In one scene, Jacques Derrida makes a wry joke likening Kirstin to the old adage of a philosopher falling into a well while staring at the stars. He’s crossing a busy Parisian street, as Kirstin, camera focused on her subject, stumbles over the pavement. It’s a funny quip but when considering Cameraperson doesn’t land, Johnson may have the bigger picture within her grasp but not so much that she fails to see the important minutiae of the everyday, that’s almost her obsessive focus here. Cameraperson might even be the documentary equivalent of the backstage musical, like Singing in the Rain when Gene Kelly serenades Debbie Reynolds on a movie set, moving in studio lights, putting on the wind machine and standing in front of a painted backdrop as he announces his love.
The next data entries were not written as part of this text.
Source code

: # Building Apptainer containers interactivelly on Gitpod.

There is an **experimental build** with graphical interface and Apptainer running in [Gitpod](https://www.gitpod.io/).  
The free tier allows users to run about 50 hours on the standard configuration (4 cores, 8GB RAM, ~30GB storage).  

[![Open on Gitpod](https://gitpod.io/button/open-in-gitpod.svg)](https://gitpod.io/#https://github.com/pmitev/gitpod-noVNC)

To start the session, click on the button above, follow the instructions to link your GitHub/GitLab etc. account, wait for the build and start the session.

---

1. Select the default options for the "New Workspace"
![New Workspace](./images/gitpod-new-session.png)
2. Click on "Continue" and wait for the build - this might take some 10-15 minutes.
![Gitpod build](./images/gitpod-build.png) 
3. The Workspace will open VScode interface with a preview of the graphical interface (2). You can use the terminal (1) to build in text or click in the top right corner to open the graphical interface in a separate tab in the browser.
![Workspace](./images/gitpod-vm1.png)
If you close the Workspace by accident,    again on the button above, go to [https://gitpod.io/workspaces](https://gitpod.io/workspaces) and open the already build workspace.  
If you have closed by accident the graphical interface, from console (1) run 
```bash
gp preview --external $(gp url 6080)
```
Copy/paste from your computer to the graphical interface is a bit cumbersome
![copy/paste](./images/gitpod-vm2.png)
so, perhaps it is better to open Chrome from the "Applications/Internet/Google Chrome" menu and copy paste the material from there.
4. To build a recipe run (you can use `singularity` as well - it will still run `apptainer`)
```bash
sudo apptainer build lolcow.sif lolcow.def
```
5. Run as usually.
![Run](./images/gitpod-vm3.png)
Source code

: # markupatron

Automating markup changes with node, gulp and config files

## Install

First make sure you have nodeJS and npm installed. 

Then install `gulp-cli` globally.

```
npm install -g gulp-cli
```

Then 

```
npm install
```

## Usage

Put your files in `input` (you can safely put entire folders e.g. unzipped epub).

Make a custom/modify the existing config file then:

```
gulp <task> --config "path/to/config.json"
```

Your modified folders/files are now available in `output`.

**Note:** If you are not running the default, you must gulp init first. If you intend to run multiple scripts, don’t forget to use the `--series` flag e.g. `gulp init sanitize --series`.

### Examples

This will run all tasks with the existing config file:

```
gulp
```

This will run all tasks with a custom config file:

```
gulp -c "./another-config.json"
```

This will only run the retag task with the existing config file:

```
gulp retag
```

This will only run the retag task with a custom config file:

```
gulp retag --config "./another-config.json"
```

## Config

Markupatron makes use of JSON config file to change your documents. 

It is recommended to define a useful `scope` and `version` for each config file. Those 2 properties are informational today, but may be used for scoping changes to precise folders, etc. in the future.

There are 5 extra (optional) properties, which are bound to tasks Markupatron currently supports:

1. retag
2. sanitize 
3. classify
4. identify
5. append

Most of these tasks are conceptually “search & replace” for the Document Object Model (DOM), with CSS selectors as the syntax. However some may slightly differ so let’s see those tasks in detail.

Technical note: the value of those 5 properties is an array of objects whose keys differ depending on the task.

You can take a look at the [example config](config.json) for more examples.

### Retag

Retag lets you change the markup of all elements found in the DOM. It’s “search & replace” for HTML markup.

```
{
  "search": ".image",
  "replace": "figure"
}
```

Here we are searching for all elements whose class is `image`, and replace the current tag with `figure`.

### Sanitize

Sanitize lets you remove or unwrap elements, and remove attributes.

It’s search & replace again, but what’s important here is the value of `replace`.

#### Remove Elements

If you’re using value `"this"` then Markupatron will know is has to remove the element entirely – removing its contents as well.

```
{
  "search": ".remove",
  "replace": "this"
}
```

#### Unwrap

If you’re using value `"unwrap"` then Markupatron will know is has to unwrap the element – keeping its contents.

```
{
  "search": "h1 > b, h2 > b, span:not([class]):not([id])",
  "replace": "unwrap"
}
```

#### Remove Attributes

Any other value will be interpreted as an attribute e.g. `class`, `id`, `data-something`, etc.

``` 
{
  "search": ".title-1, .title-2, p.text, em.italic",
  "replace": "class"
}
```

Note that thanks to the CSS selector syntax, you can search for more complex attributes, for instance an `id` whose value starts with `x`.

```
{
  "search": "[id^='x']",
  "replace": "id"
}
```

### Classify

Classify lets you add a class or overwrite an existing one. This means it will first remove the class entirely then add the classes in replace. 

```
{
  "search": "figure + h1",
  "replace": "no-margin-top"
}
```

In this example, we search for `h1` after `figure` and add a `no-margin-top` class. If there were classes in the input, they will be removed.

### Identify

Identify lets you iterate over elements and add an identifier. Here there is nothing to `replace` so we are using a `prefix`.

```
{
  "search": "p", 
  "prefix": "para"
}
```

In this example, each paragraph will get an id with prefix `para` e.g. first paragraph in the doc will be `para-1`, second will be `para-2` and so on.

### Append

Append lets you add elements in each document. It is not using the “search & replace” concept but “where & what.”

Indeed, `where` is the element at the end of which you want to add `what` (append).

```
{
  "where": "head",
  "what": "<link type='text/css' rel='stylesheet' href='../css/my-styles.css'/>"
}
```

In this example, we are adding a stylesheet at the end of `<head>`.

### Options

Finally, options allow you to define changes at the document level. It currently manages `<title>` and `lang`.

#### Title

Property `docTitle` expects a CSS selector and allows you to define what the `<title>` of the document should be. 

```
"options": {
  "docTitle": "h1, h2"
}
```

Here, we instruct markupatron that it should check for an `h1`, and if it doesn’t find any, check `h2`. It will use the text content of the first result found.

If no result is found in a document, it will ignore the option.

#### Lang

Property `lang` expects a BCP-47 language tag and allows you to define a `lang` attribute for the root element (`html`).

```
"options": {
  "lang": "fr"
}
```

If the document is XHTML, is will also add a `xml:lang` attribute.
The deconstruction of the movie set doesn’t detract from the emotion of the scene, instead it adds to the audience’s understanding of how film is constructed. The assurance offered by this breaks down some indistinct final barrier and gives way to a cinema of pure immediacy.
Johnson has worked as a cinematographer with everyone from Michael Moore (Slacker Uprising) to Kirby Dick (The Hunting Ground) to Laura Poitras (Citizen Four, The Oath) but it’s Cameraperson‘s dual sensitivity and grandiosity that makes its cinéma-vérité enterprise so mesmerising. At times, documentary’s most practical application even ceases to have meaning, the camera’s movement becoming just another aspect of Kirstin’s journey from anywhere to anywhere. Along the way we find a bit of truth in the film reels. Not that objective truth exists, but Cameraperson might be close?